HLA-C∗01 is a risk factor for Crohn's disease

Background:A dysregulated mucosal immune response to the intestinal environment in a genetically susceptible host is hypothesized to be critical to the pathogenesis of Crohns disease (CD). Therefore, we examined CD-susceptibility genes involved in the immune response through a genome-wide association study and consecutive genotyping of human leukocyte antigens (HLAs) and killer cell immunoglobulin-like receptors. Methods:An initial genome-wide association study was performed with 275 CD patients and 2369 controls from a Korean population. To validate the loci identified in the genome-wide association study, replication genotyping was performed in a different cohort of 242 CD patients and 1066 controls. Finally, high-resolution genotyping of HLA and killer cell immunoglobulin-like receptor was performed. Results:Four susceptibility loci, a promoter region in tumor necrosis factor (ligand) superfamily member (TNFSF15) and 3 independent regions in HLAs, showed significant associations with CD. Among them, rs114985235 in the intergenic region between HLA-B and HLA-C showed the strongest association, with an increased risk of CD (P = 8.71 × 10−23; odds ratio, 2.25). HLA typing in this region showed HLA-C*01 to be responsible for the association of CD among 43 HLA-B and HLA-C genotypes identified in the Korean population.
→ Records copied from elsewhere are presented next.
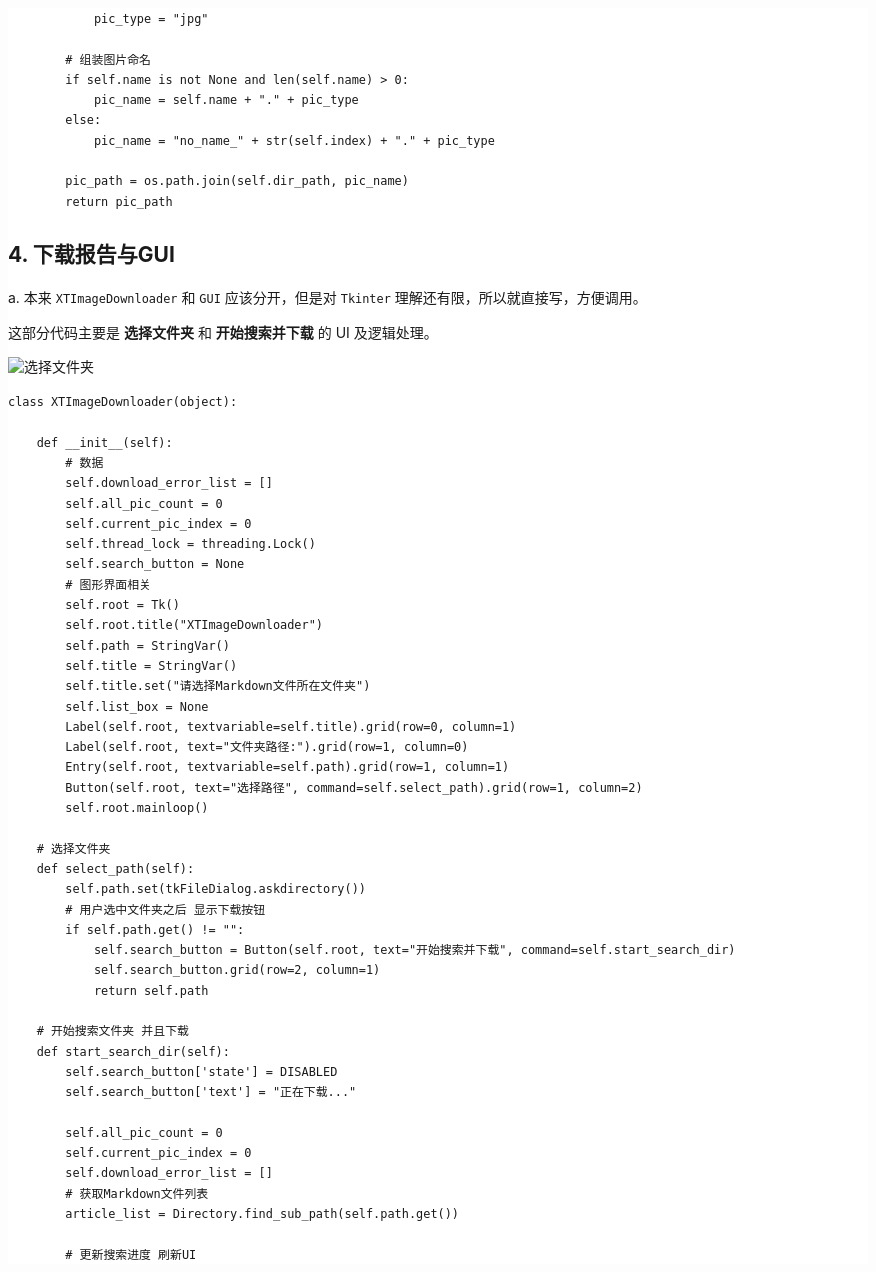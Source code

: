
 ```
            pic_type = "jpg"

        # 组装图片命名
        if self.name is not None and len(self.name) > 0:
            pic_name = self.name + "." + pic_type
        else:
            pic_name = "no_name_" + str(self.index) + "." + pic_type
        
        pic_path = os.path.join(self.dir_path, pic_name)
        return pic_path
```

## 4. 下载报告与GUI

a. 本来 ``XTImageDownloader`` 和 ``GUI`` 应该分开，但是对 ``Tkinter`` 理解还有限，所以就直接写，方便调用。

这部分代码主要是 **选择文件夹** 和 **开始搜索并下载** 的 UI 及逻辑处理。

![选择文件夹](http://upload-images.jianshu.io/upload_images/1319710-8dc42ba95b02bbbb.gif?imageMogr2/auto-orient/strip%7CimageView2/2/w/1240)

```
class XTImageDownloader(object):

    def __init__(self):
        # 数据
        self.download_error_list = []
        self.all_pic_count = 0
        self.current_pic_index = 0
        self.thread_lock = threading.Lock()
        self.search_button = None
        # 图形界面相关
        self.root = Tk()
        self.root.title("XTImageDownloader")
        self.path = StringVar()
        self.title = StringVar()
        self.title.set("请选择Markdown文件所在文件夹")
        self.list_box = None
        Label(self.root, textvariable=self.title).grid(row=0, column=1)
        Label(self.root, text="文件夹路径:").grid(row=1, column=0)
        Entry(self.root, textvariable=self.path).grid(row=1, column=1)
        Button(self.root, text="选择路径", command=self.select_path).grid(row=1, column=2)
        self.root.mainloop()

    # 选择文件夹
    def select_path(self):
        self.path.set(tkFileDialog.askdirectory())
        # 用户选中文件夹之后 显示下载按钮
        if self.path.get() != "":
            self.search_button = Button(self.root, text="开始搜索并下载", command=self.start_search_dir)
            self.search_button.grid(row=2, column=1)
            return self.path

    # 开始搜索文件夹 并且下载
    def start_search_dir(self):
        self.search_button['state'] = DISABLED
        self.search_button['text'] = "正在下载..."
        
        self.all_pic_count = 0
        self.current_pic_index = 0
        self.download_error_list = []
        # 获取Markdown文件列表
        article_list = Directory.find_sub_path(self.path.get())

        # 更新搜索进度 刷新UI
```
However, the interaction of HLA-C with killer cell immunoglobulin-like receptor had little effect on the development of CD. Conclusions:We newly identified HLA-C*01 as a prominent CD-susceptibility HLA allotype in the Korean population. In addition, these results confirm that genetic variations in immune response genes, such as HLAs and TNFSF15, are important host factors for the pathogenesis of CD.